See the paper for full results including no-sandbox ablations.

Off-the-shelf AI coding assistants evaluated end-to-end with no additional scaffolding. Each tool is given the problem statement and uses its default agentic loop — file editing, terminal access, and iterative self-correction — to produce a solution.

#	Tool + Model	Success Rate
1	· Goose CLI (GPT-4.1)	55.5%
2	· Cline IDE (GPT-4.1)	54.6%
2	· Cline IDE (GPT-4.1-nano)	54.6%
4	· Claude Code CLI (Claude 3.7 Sonnet)	48.8%

See the paper for full results including without-problem-statement ablations.

Relevant library documentation for the pinned version is retrieved and prepended to the prompt before generation. This tests whether explicit grounding in version-correct docs can compensate for gaps in model knowledge.

#	Model	Success Rate
1	Claude 4 Sonnet	59.4%
2	GPT-4.1	58.5%
3	Gemini 2.5 Pro	56.7%
4	Claude 3.7 Sonnet	56.1%

RAG boosts top models by ~10 pp over greedy decoding. See the paper for full results.

Get Started

🤗 Use the dataset

Browse problems, inspect solutions, or build downstream applications using the Hugging Face dataset.

from datasets import load_dataset

ds = load_dataset(
  "cabbage972/GitChameleon-2.0",
  "problems"
)

⚙️ Run official evaluation

Reproduce paper-faithful results using the official harness. Requires Python 3.9+, Poetry, and Docker.

git clone https://github.com/mrcabbage972/\
  GitChameleonBenchmark.git
cd GitChameleonBenchmark
make evals-setup
evaluate \
  --solution-path YOUR_SOLUTIONS.jsonl

Your solution file should be a JSONL with example_id and answer fields for each of the 328 problems.

Citation

Recommended citation for benchmark use — please use this entry when referencing GitChameleon 2.0 in your work.

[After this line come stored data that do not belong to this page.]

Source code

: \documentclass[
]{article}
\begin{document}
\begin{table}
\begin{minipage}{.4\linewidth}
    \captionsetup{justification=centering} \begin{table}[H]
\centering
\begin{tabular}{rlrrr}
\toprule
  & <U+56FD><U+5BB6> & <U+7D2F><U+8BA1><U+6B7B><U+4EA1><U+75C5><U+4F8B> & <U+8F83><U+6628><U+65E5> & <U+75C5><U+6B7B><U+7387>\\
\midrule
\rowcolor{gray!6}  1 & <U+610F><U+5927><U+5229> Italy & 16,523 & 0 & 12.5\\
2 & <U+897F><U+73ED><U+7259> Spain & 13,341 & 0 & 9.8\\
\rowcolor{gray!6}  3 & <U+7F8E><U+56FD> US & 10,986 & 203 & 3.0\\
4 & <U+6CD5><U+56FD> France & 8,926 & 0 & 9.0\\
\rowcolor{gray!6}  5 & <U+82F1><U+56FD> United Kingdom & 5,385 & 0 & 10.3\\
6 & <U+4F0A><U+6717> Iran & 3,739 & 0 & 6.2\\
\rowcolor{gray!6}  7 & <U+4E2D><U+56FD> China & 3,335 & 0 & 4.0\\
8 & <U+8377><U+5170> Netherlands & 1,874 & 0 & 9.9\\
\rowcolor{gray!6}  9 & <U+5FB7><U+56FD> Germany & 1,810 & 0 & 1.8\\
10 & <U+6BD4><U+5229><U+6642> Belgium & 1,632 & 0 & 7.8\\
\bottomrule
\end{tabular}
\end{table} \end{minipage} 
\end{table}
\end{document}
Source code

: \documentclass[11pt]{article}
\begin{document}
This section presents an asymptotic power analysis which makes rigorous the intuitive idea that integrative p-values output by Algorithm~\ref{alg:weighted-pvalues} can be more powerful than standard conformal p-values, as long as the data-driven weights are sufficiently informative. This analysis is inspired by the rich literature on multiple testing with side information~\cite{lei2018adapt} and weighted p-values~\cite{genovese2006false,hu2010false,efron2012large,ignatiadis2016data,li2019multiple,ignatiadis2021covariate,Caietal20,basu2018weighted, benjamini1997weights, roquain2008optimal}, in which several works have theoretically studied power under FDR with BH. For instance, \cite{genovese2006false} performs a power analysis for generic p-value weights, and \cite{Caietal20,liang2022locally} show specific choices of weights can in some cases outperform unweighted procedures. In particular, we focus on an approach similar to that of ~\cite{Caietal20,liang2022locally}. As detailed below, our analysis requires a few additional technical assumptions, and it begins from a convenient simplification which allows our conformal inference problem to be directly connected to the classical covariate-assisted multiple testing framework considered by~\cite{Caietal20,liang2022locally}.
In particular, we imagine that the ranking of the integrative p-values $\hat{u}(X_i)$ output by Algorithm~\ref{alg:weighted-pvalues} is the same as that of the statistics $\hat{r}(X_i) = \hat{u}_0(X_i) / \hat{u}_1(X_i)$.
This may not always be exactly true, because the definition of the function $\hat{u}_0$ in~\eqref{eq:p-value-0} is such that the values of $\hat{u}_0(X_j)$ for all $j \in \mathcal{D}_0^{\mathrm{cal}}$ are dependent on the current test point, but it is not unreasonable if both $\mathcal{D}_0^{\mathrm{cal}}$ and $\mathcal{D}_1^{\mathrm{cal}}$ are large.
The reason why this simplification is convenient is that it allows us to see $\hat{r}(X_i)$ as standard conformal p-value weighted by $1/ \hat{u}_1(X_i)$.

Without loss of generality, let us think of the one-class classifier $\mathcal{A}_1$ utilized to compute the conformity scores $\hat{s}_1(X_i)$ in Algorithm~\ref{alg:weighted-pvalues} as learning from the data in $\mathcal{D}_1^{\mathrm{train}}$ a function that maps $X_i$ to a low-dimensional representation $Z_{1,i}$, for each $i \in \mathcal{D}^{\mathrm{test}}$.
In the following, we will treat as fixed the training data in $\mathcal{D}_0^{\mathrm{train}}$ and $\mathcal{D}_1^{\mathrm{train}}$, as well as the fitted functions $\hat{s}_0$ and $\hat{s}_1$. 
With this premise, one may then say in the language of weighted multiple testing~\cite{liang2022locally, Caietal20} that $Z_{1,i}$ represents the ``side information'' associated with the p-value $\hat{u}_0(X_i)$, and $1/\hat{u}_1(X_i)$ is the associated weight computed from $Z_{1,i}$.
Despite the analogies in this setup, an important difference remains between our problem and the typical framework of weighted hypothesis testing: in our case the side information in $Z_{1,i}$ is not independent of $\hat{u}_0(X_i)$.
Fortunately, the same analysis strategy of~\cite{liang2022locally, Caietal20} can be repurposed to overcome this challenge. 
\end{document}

@misc{misra2025gitchameleon20evaluatingai, title={GitChameleon 2.0: Evaluating AI Code Generation Against Python Library Version Incompatibilities}, author={Diganta Misra and Nizar Islah and Victor May and Brice Rauby and Zihan Wang and Justine Gehring and Antonio Orvieto and Muawiz Chaudhary and Eilif B. Muller and Irina Rish and Samira Ebrahimi Kahou and Massimo Caccia}, year={2025}, eprint={2507.12367}, archivePrefix={arXiv}, primaryClass={cs.SE}, url={https://arxiv.org/abs/2507.12367} }

Cite the earlier GitChameleon paper only when specifically referring to the original 116-problem release.

FAQ

GitChameleon 2.0 is the current expanded benchmark release, built on the earlier GitChameleon benchmark. The original GitChameleon (2024) introduced the version-aware format with 116 problems. GitChameleon 2.0 expands this to 328 problems across 26 libraries and adds systematic evaluation across LLMs, agents, coding assistants, and RAG — making it the primary reference for new work.

Yes — the dataset is freely available on Hugging Face and suitable for inspection, downstream analysis, and building custom evaluation pipelines. Use the official harness only when you need paper-faithful evaluation with pinned Docker environments.

All official evaluation runs use the GitChameleonBenchmark repository. Docker-based pinned environments ensure reproducibility across different machines.